The Crow and Human Interaction

The relationship between crows and humans is often one rife with conflict. These birds are often seen as pests due to their opportunistic feeding habits and their loud, harsh calls. In urban areas, large groups of crows, can create significant noise and mess.

Understanding the nature of crows, their intelligence, adaptability, and the way they interact with their environment is essential. This knowledge not only fosters a better coexistence with these fascinating birds but also provides a foundation for effective and humane methods to manage their presence in human-dominated landscapes.


The Problem with Crows

While crows are admired for their intelligence and adaptability, they can pose several challenges in both urban and rural settings. The issues caused by these birds are diverse, stemming from their natural behaviors and interactions with human environments.

  • Agricultural damage: In rural areas, crows can cause significant damage to crops by feeding on freshly sown seeds or ripening fruits and vegetables.
  • Urban annoyance: In cities, crows are known for their loud and persistent cawing, especially during their early morning gatherings. They're also scavengers, and their search for food often leads them to rummage through garbage, leading to littering and sanitation issues.
  • Health concerns: Crows, like many other birds, can be carriers of certain diseases, such as West Nile Virus. Their droppings can also pose health risks and contribute to the spread of bacteria and parasites.
  • Aggressive behavior: During nesting season, crows can exhibit aggressive behavior to protect their young. This can result in crows swooping down at pets or even humans who inadvertently come close to their nests.


How to Get Rid of Crows

Crows are scavengers and will eat almost anything. They'll devour any seeds that have been planted as well as young growing vegetables [source: Vegetable Expert]. Here we will give you some advice as to how to get those annoying crows out of your yard.

Deterrents and Scare Tactics

Adorning your home with a collection of crow deterrents can help keep these large birds away. Visual deterrents like scare crows, reflective bird tape, plastic owls or other decoy predators can be used to frighten crows. Fake dead crows are particularly effective.
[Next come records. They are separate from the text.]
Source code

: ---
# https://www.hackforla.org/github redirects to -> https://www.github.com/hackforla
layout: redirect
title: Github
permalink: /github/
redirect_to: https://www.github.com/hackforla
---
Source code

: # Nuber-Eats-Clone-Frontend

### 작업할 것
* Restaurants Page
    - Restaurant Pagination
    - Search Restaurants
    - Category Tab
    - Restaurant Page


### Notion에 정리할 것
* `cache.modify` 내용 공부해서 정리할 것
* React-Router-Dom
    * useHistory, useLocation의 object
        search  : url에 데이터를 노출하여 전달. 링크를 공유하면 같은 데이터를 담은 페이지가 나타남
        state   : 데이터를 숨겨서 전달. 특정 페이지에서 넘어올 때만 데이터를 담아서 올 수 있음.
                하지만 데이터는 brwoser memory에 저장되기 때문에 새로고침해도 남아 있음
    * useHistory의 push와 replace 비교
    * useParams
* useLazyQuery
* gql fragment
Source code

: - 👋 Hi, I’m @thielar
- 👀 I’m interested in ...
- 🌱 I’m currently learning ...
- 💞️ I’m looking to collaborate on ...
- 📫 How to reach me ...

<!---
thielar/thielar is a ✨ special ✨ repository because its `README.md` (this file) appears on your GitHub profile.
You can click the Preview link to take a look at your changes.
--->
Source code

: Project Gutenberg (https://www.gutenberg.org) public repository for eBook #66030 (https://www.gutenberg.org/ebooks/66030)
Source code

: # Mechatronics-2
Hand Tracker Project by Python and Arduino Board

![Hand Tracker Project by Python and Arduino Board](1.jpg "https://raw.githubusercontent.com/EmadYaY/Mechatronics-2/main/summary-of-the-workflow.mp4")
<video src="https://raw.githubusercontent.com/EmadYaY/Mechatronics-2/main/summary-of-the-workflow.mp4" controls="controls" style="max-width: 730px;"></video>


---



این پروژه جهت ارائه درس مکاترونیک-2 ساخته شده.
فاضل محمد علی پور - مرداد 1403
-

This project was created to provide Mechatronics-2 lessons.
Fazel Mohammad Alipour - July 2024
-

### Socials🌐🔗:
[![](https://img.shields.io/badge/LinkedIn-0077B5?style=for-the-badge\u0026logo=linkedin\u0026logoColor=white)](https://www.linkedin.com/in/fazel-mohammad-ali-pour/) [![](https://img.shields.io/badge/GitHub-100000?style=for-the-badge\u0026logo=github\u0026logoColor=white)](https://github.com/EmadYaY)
Crows respond to auditory deterrents too. Playing crow distress calls or predatory bird sounds can scare away crows. With any sound, it's important that they're used intermittently to prevent the crows from growing accustomed to them.

Habitat Modification

If you begin to notice crows hanging around, then your home is most likely attracting them with tall trees, food scraps, bird feeders, pet food, or compost yard waste [source: Bob Villa]. The first thing you should do is secure these food sources.

Ensure that your garbage bins are properly sealed, and scan the property for other possible food sources. Trimming tree branches where crows roost and use bird spikes or bird netting to make landing areas less hospitable can help too.

Repellents and Exclusion

There are specific non-toxic chemical bird repellents available that can deter crows from gardens and fields. Always follow the manufacturer's instructions and local wildlife regulations when using these products.

In agricultural settings, bird netting can be used to protect crops. In urban areas, netting can also be used to protect balconies or eaves where crows might nest.

Again, crows are incredibly intelligent, and are difficult to keep away from a reliable source of food. The key to keeping crows at bay is addressing the problem quickly. So be proactive with your space, and try as many of the tips above as you can to five yourself the best chance at eliminating the problem for good.


Moving Forward

As we coexist with wildlife in our shared environments, the need for sustainable and humane wildlife management practices becomes increasingly important. By applying thoughtful and effective strategies, we can mitigate the problems associated with crows while respecting their role in nature.

This balanced approach not only benefits us but also contributes to the broader health of our ecosystems. While crows may present challenges, they also enrich our world in many ways. By approaching the issue with knowledge, creativity, and respect, we can find ways to coexist peacefully with these fascinating birds.